Teil der „Unsichtbaren und blinden Hand seit 1958“ ... unser Bundeskartellamt ...

von Christian Timme am 08.07.2019 um 21:09 Uhr

„Die Unternehmen versuchen deshalb, ihre Waren oder Dienstleistungen zu möglichst günstigen Preisen anzubieten und die Qualität zu verbessern.“ Siehe Generika aus ... was war das nochmal? ...

» Auf diesen Kommentar antworten | 0 Antworten

Dienstaufsichtsbeschwerde !

von Dr.
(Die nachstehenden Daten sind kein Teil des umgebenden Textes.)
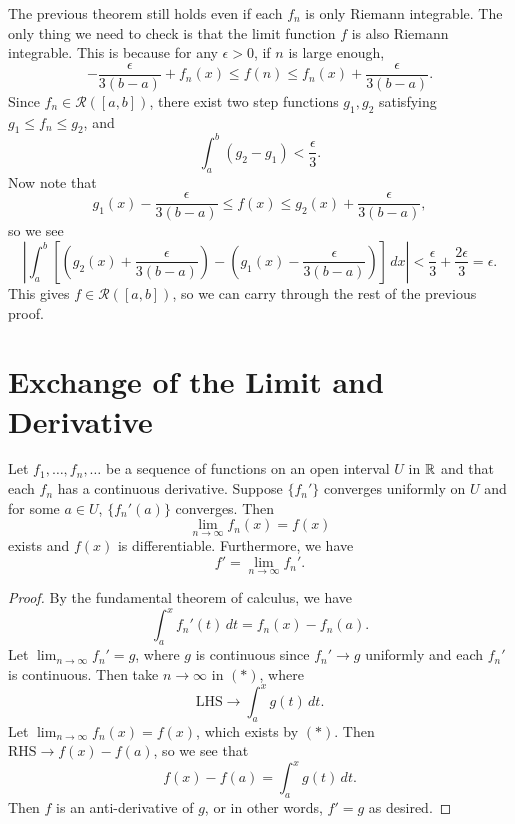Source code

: \begin{remark}
  The previous theorem still holds even if each $f_n$
  is only Riemann integrable. The only thing we need to
  check is that the limit function $f$ is
  also Riemann integrable. This is because for
  any $\epsilon > 0$, if $n$ is large enough,
  \[
    -\frac{\epsilon}{3(b - a)} + f_n(x) \le f(n) \le f_n(x) + \frac{\epsilon}{3(b - a)}.
  \]
  Since $f_n \in \mathcal{R}([a, b])$, there exist
  two step functions $g_1, g_2$ satisfying
  $g_1 \le f_n \le g_2$, and
  \[
    \int_a^b (g_2 - g_1) < \frac{\epsilon}{3}.
  \]
  Now note that
  \[
    g_1(x) - \frac{\epsilon}{3(b - a)} \le f(x) \le g_2(x) + \frac{\epsilon}{3(b - a)},
  \]
  so we see
  \[
    \left|\int_a^b \left[\left(g_2(x) + \frac{\epsilon}{3(b - a)}\right) - \left(g_1(x) - \frac{\epsilon}{3(b - a)}\right)\right] \, dx\right|
    < \frac{\epsilon}{3} + \frac{2\epsilon}{3} = \epsilon.
  \]
  This gives $f \in \mathcal{R}([a, b])$, so we
  can carry through the rest of the previous proof.
\end{remark}

\section{Exchange of the Limit and Derivative}
\begin{theorem}
  \label{thm:exchange-limit-derivative}
  Let $f_1, \dots, f_n, \dots$ be a sequence of functions
  on an open interval $U$ in $\mathbb{R}$ and that each $f_n$ has
  a continuous derivative. Suppose $\{f_n'\}$ converges
  uniformly on $U$ and for some $a \in U$,
  $\{f_n'(a)\}$ converges. Then
  \[
    \lim_{n \to \infty} f_n(x) = f(x)
  \]
  exists and $f(x)$ is differentiable. Furthermore,
  we have
  \[
    f' = \lim_{n \to \infty} f_n'.
  \]
\end{theorem}

\begin{proof}
  By the fundamental theorem of calculus, we have
  \[
    \int_a^x f_n'(t)\, dt = f_n(x) - f_n(a). \tag{$*$}
  \]
  Let $\lim_{n \to \infty} f_n' = g$, where $g$ is
  continuous since $f_n' \to g$ uniformly and
  each $f_n'$ is continuous. Then take $n \to \infty$
  in $(*)$, where
  \[
    \text{LHS} \to \int_a^x g(t)\, dt.
  \]
  Let $\lim_{n \to \infty} f_n(x) = f(x)$, which
  exists by $(*)$. Then
  $\text{RHS} \to f(x) - f(a)$,
  so we see that
  \[
    f(x) - f(a) = \int_a^x g(t)\, dt.
  \]
  Then $f$ is an anti-derivative of $g$, or in other
  words, $f' = g$ as desired.
\end{proof}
Ralf Schabik am 08.07.2019 um 19:40 Uhr

Eigentlich müsste man gegen die Verfasser der im Artikel zitierten Zeilen eine saftige Dienstaufsichtsbeschwerde stellen.
Die entblöden sich doch allen Ernstes nicht, mit "aus Sicht der Nachfrager zumindest für Fertigarzneimittel eine wirtschaftlich sinnvolle Bezugsalternative zu den stationären Apotheken" zu konstatieren und dabei ihre eigentliche Aufgabe, nämlich VORAUSSCHAUEND die Folgen von Entwicklungen zu beleuchten, vorsätzlich zu vernachlässigen.
Sorry ... solche Behörden sollte man schließen und die dort Beschäftigten lieber anderen Branchen zuführen ...
Statt dessen zahlen wir diese BÜROkraten auch noch mit unseren Steuergeldern ... einfach nur widerlich !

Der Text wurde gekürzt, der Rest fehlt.